Pelajar MTs Cuci Kaki Orangtua

0
806
MENCUCI KAKI: Terlihat para pelajar MTsN Tanjungpinang mencuci kaki orangtua meminta restu menjelang UN yang dilaksanakan Mei mendatang. f-yoan/tanjungpinang pos

Ritual Menyambut UN Tingkat SMP/MTs

TANJUNGPINANG – Sebanyak 177 pelajar kelas IX Madrasah Tsanawiyah (MTs) Negeri Tanjungpinang jalani ritual cuci kaki orangtua sebagai ungkapan terima kasih dan meminta restu sebelum mengikuti Ujian Nasional (UN) yang di laksanakan 2 Mei mendatang.

Acara tersebut dilaksanakan, Jumat (14/4) kemarin di lapangan sekolah MTsN, Jalan Ahmad Yani, Tanjungpinang. Ini menjadi kegiatan pertama dan diharapkan memberikan arti bagi siswa dan orangtua masing-masing.

Guru MTsN Tanjungpinang, Kurniawan SPd menuturkan, bawah para siswa sangat antusias mengikuti ritual ini. Pihaknya yakin, bahwa doa dan restu orangtua memiliki keajaiban sesuai dengan ketentuan Tuhan.
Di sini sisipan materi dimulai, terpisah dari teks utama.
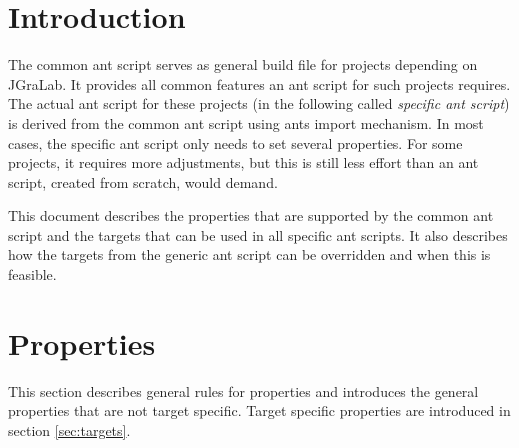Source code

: \documentclass[a4paper,twoside,11pt,bibtotoc]{article}
\begin{document}
\sloppy

\begin{titlepage}



\end{titlepage}




\section{Introduction}
The common ant script serves as general build file for projects depending on JGraLab.
It provides all common features an ant script for such projects requires.
The actual ant script for these projects (in the following called \emph{specific ant script}) is derived from the common ant script using ants import mechanism.
In most cases, the specific ant script only needs to set several properties.
For some projects, it requires more adjustments, but this is still less effort than an ant script, created from scratch, would demand.

This document describes the properties that are supported by the common ant script and the targets that can be used in all specific ant scripts.
It also describes how the targets from the generic ant script can be overridden and when this is feasible.

\section{Properties}
\label{sec:properties}
This section describes general rules for properties and introduces the general properties that are not target specific.
Target specific properties are introduced in section \ref{sec:targets}.
\end{document}
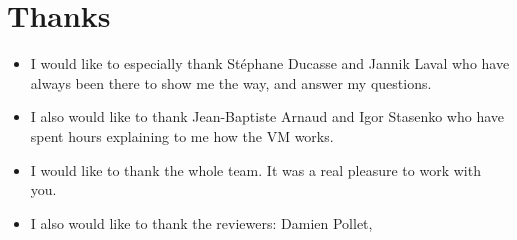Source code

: \section*{Thanks}
\begin{itemize}
	\item[] \hspace{-0.5cm}I would like to especially thank St\'{e}phane Ducasse and Jannik Laval who have always been there to show me the way, and answer my questions.
	\item[] \hspace{-0.5cm}I also would like to thank Jean-Baptiste Arnaud and Igor Stasenko who have spent hours explaining to me how the VM works.
	\item[] \hspace{-0.5cm}I would like to thank the whole team. It was a real pleasure to work with you.
	\item[] \hspace{-0.5cm}I also would like to thank the reviewers: Damien Pollet, 
\end{itemize}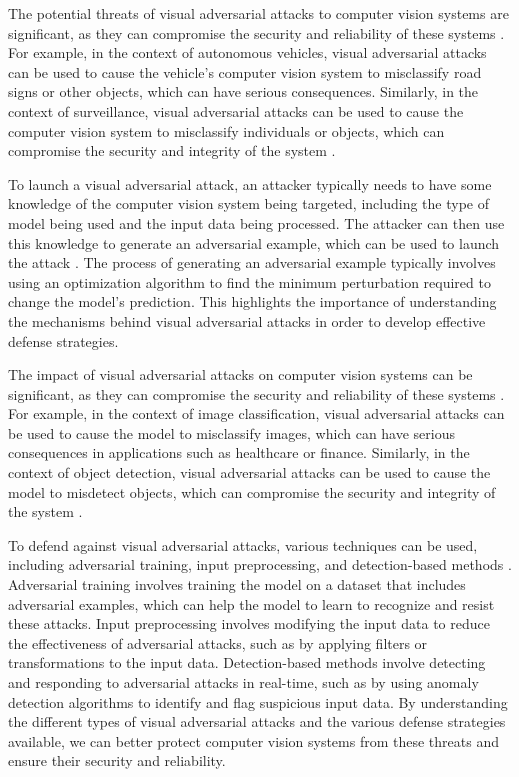 \documentclass[11pt]{article}
\begin{document}
The potential threats of visual adversarial attacks to computer vision systems are significant, as they can compromise the security and reliability of these systems \cite{ref5}. For example, in the context of autonomous vehicles, visual adversarial attacks can be used to cause the vehicle's computer vision system to misclassify road signs or other objects, which can have serious consequences. Similarly, in the context of surveillance, visual adversarial attacks can be used to cause the computer vision system to misclassify individuals or objects, which can compromise the security and integrity of the system \cite{ref6}.

To launch a visual adversarial attack, an attacker typically needs to have some knowledge of the computer vision system being targeted, including the type of model being used and the input data being processed. The attacker can then use this knowledge to generate an adversarial example, which can be used to launch the attack \cite{ref7}. The process of generating an adversarial example typically involves using an optimization algorithm to find the minimum perturbation required to change the model's prediction. This highlights the importance of understanding the mechanisms behind visual adversarial attacks in order to develop effective defense strategies.

The impact of visual adversarial attacks on computer vision systems can be significant, as they can compromise the security and reliability of these systems \cite{ref8}. For example, in the context of image classification, visual adversarial attacks can be used to cause the model to misclassify images, which can have serious consequences in applications such as healthcare or finance. Similarly, in the context of object detection, visual adversarial attacks can be used to cause the model to misdetect objects, which can compromise the security and integrity of the system \cite{ref9}.

To defend against visual adversarial attacks, various techniques can be used, including adversarial training, input preprocessing, and detection-based methods \cite{ref10}. Adversarial training involves training the model on a dataset that includes adversarial examples, which can help the model to learn to recognize and resist these attacks. Input preprocessing involves modifying the input data to reduce the effectiveness of adversarial attacks, such as by applying filters or transformations to the input data. Detection-based methods involve detecting and responding to adversarial attacks in real-time, such as by using anomaly detection algorithms to identify and flag suspicious input data. By understanding the different types of visual adversarial attacks and the various defense strategies available, we can better protect computer vision systems from these threats and ensure their security and reliability.
\end{document}
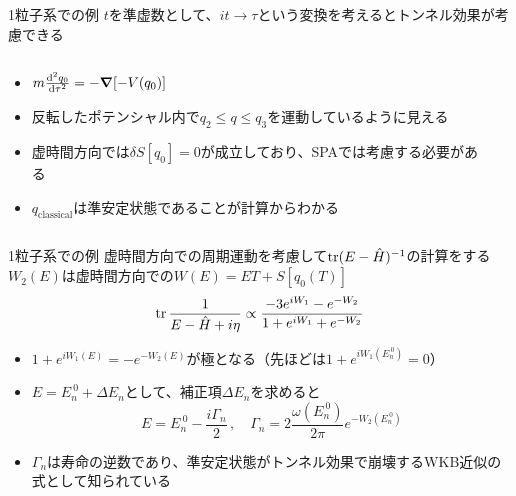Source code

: \documentclass[14pt,aspectratio=169,xcolor=dvipsnames,table,dvipdfmx]{beamer}
\theoremstyle{definition}
\begin{document}
\begin{frame}{1粒子系での例}
  $t$を準虚数として、$it\to\tau$という変換を考えるとトンネル効果が考慮できる
  \begin{columns}[t]
    \begin{column}{.5\textwidth}
      \begin{itemize}
        \item $m\dv[2]{q_0}{\tau} = -\grad \qty[-V(q_0)]$
        \item 反転したポテンシャル内で$q_2\leq q\leq q_3$を運動しているように見える
        \item 虚時間方向では$\delta S[q_0]=0$が成立しており、SPAでは考慮する必要がある
        \item $q_{\text{classical}}$は準安定状態であることが計算からわかる
      \end{itemize}
    \end{column}
    \begin{column}{.5\textwidth}
    \end{column}
  \end{columns}
\end{frame}

\begin{frame}{1粒子系での例}
  虚時間方向での周期運動を考慮して$\trace(E-\hat{H})^{-1}$の計算をする\\
  $W_2(E)$は虚時間方向での$W(E)=ET+S[q_0(T)]$
  \begin{equation*}
    \trace\frac{1}{E-\hat{H}+i\eta} \propto \frac{-3e^{iW_1}-e^{-W_2}}{1+e^{iW_1}+e^{-W_2}}
  \end{equation*}
  \begin{itemize}
    \item $1+e^{iW_1(E)}=-e^{-W_2(E)}$が極となる（先ほどは$1+e^{iW_1(E_n^{~0})}=0$）
    \item $E=E_{n}^{~0}+\varDelta E_n$として、補正項$\varDelta E_n$を求めると
          \begin{equation*}
            E = E_{n}^{~0} -\frac{i\Gamma_n}{2}\,,\quad \Gamma_n = 2\frac{\omega(E_n^{~0})}{2\pi}e^{-W_2(E_n^{~0})}
          \end{equation*}
    \item $\Gamma_n$は寿命の逆数であり、準安定状態がトンネル効果で崩壊するWKB近似の式として知られている
  \end{itemize}
\end{frame}
\end{document}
Selain meminta doa restu, kegiatan ini diharapkan sebagai penguat ikatan antara anak dan orangtua. Bisa saja selama ini, ada hubungan orangtua dan anak yang kurang baik. Momen ini dapat dimanfaatkan untuk saling mengintropeksi diri.

”Kami ingin tekankan kepada siswa bahwa harus menjaga hubungan baik dengan orangtua. Restunya orangtua merupakan restunya Tuhan,” ungkapnya.

Ia berharap para pelajar yang mengikuti UN bisa memperoleh nilai yang baik. Selain itu, sukses dalam menyelesaikan ujian sekolah dan dapat lulus.

Kepala MTsN Tanjungpinang, Abdul Razak SPd menuturkan ada beberapa rangkaian kegiatan yang dilaksanakan siswa dan para orangtua di hari itu.

Sebelumnya melaksanakan salat Zuhur berjamaah, dilanjutkan dengan tahtim tahlil dan doa bersama dipimpin Abdul Razak agar pelaksanaan UN dan Ujian Sekolah (US) lancar dan mudah.

Dalam berbagai kegiatan ini, terlihat para siswa dan orangtua khusyu. Bahkan tak jarang yang mengeluarkan air mata sebagai permintaan akan bimbingan Allah.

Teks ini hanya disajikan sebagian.